**YOUR GOAL**
Once you have read the data below, set it all down again exactly.
──────── INFORMATION GIVEN ────────
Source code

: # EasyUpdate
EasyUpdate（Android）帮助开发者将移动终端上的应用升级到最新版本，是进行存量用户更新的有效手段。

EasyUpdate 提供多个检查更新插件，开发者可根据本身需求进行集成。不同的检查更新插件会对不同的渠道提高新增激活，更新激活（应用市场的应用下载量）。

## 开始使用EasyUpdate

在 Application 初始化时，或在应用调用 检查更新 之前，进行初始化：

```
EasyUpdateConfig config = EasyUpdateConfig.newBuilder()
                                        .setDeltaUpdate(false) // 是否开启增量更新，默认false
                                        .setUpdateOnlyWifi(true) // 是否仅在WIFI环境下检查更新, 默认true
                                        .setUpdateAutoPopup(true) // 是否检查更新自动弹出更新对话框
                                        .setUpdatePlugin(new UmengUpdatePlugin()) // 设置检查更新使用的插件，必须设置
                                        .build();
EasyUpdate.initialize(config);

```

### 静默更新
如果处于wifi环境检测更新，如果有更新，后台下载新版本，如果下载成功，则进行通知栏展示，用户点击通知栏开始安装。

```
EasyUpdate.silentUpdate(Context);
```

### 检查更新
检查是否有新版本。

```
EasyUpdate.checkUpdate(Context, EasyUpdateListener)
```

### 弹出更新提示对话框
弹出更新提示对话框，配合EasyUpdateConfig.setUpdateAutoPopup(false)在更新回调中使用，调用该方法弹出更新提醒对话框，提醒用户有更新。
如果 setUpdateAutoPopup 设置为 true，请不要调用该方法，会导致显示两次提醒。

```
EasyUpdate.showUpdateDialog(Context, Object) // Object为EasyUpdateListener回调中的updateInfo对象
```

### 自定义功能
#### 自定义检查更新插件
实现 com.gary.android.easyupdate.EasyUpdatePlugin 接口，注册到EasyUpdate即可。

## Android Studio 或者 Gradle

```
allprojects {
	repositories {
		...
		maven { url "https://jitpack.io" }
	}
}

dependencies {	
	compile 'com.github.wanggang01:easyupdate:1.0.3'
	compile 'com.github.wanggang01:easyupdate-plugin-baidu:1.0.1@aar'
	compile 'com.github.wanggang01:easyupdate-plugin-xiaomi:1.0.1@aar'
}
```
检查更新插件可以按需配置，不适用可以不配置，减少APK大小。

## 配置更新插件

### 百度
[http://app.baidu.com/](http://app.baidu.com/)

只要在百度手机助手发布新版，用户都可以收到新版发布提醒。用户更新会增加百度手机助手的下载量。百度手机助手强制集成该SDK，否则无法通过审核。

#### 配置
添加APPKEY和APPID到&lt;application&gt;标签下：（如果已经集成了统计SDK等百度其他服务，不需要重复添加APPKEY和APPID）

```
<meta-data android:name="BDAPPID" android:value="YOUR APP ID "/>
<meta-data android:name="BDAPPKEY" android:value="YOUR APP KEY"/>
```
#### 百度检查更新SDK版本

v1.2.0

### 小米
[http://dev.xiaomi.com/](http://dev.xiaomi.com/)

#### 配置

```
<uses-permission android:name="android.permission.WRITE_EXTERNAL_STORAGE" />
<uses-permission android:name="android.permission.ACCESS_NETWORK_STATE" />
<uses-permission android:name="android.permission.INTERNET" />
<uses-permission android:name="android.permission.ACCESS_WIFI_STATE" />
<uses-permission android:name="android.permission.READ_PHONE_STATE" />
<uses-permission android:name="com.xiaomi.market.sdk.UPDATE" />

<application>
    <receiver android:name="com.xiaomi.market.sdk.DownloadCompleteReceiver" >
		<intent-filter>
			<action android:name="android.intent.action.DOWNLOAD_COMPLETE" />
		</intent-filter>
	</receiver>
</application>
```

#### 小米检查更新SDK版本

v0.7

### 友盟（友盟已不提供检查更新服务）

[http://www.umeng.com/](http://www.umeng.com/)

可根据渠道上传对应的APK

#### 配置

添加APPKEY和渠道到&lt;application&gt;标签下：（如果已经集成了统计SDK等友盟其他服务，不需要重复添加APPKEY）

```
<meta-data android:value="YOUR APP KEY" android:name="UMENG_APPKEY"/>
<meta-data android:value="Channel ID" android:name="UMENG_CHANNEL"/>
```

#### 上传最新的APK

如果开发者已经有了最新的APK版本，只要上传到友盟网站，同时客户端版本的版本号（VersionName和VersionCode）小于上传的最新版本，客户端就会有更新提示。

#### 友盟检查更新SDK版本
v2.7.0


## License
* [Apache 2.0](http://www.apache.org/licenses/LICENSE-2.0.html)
────────
**TASK OUTPUT**
Source code

: # EasyUpdate
EasyUpdate（Android）帮助开发者将移动终端上的应用升级到最新版本，是进行存量用户更新的有效手段。

EasyUpdate 提供多个检查更新插件，开发者可根据本身需求进行集成。不同的检查更新插件会对不同的渠道提高新增激活，更新激活（应用市场的应用下载量）。

## 开始使用EasyUpdate

在 Application 初始化时，或在应用调用 检查更新 之前，进行初始化：

```
EasyUpdateConfig config = EasyUpdateConfig.newBuilder()
                                        .setDeltaUpdate(false) // 是否开启增量更新，默认false
                                        .setUpdateOnlyWifi(true) // 是否仅在WIFI环境下检查更新, 默认true
                                        .setUpdateAutoPopup(true) // 是否检查更新自动弹出更新对话框
                                        .setUpdatePlugin(new UmengUpdatePlugin()) // 设置检查更新使用的插件，必须设置
                                        .build();
EasyUpdate.initialize(config);

```

### 静默更新
如果处于wifi环境检测更新，如果有更新，后台下载新版本，如果下载成功，则进行通知栏展示，用户点击通知栏开始安装。

```
EasyUpdate.silentUpdate(Context);
```

### 检查更新
检查是否有新版本。

```
EasyUpdate.checkUpdate(Context, EasyUpdateListener)
```

### 弹出更新提示对话框
弹出更新提示对话框，配合EasyUpdateConfig.setUpdateAutoPopup(false)在更新回调中使用，调用该方法弹出更新提醒对话框，提醒用户有更新。
如果 setUpdateAutoPopup 设置为 true，请不要调用该方法，会导致显示两次提醒。

```
EasyUpdate.showUpdateDialog(Context, Object) // Object为EasyUpdateListener回调中的updateInfo对象
```

### 自定义功能
#### 自定义检查更新插件
实现 com.gary.android.easyupdate.EasyUpdatePlugin 接口，注册到EasyUpdate即可。

## Android Studio 或者 Gradle

```
allprojects {
	repositories {
		...
		maven { url "https://jitpack.io" }
	}
}

dependencies {	
	compile 'com.github.wanggang01:easyupdate:1.0.3'
	compile 'com.github.wanggang01:easyupdate-plugin-baidu:1.0.1@aar'
	compile 'com.github.wanggang01:easyupdate-plugin-xiaomi:1.0.1@aar'
}
```
检查更新插件可以按需配置，不适用可以不配置，减少APK大小。

## 配置更新插件

### 百度
[http://app.baidu.com/](http://app.baidu.com/)

只要在百度手机助手发布新版，用户都可以收到新版发布提醒。用户更新会增加百度手机助手的下载量。百度手机助手强制集成该SDK，否则无法通过审核。

#### 配置
添加APPKEY和APPID到&lt;application&gt;标签下：（如果已经集成了统计SDK等百度其他服务，不需要重复添加APPKEY和APPID）

```
<meta-data android:name="BDAPPID" android:value="YOUR APP ID "/>
<meta-data android:name="BDAPPKEY" android:value="YOUR APP KEY"/>
```
#### 百度检查更新SDK版本

v1.2.0

### 小米
[http://dev.xiaomi.com/](http://dev.xiaomi.com/)

#### 配置

```
<uses-permission android:name="android.permission.WRITE_EXTERNAL_STORAGE" />
<uses-permission android:name="android.permission.ACCESS_NETWORK_STATE" />
<uses-permission android:name="android.permission.INTERNET" />
<uses-permission android:name="android.permission.ACCESS_WIFI_STATE" />
<uses-permission android:name="android.permission.READ_PHONE_STATE" />
<uses-permission android:name="com.xiaomi.market.sdk.UPDATE" />

<application>
    <receiver android:name="com.xiaomi.market.sdk.DownloadCompleteReceiver" >
		<intent-filter>
			<action android:name="android.intent.action.DOWNLOAD_COMPLETE" />
		</intent-filter>
	</receiver>
</application>
```

#### 小米检查更新SDK版本

v0.7

### 友盟（友盟已不提供检查更新服务）

[http://www.umeng.com/](http://www.umeng.com/)

可根据渠道上传对应的APK

#### 配置

添加APPKEY和渠道到&lt;application&gt;标签下：（如果已经集成了统计SDK等友盟其他服务，不需要重复添加APPKEY）

```
<meta-data android:value="YOUR APP KEY" android:name="UMENG_APPKEY"/>
<meta-data android:value="Channel ID" android:name="UMENG_CHANNEL"/>
```

#### 上传最新的APK

如果开发者已经有了最新的APK版本，只要上传到友盟网站，同时客户端版本的版本号（VersionName和VersionCode）小于上传的最新版本，客户端就会有更新提示。

#### 友盟检查更新SDK版本
v2.7.0


## License
* [Apache 2.0](http://www.apache.org/licenses/LICENSE-2.0.html)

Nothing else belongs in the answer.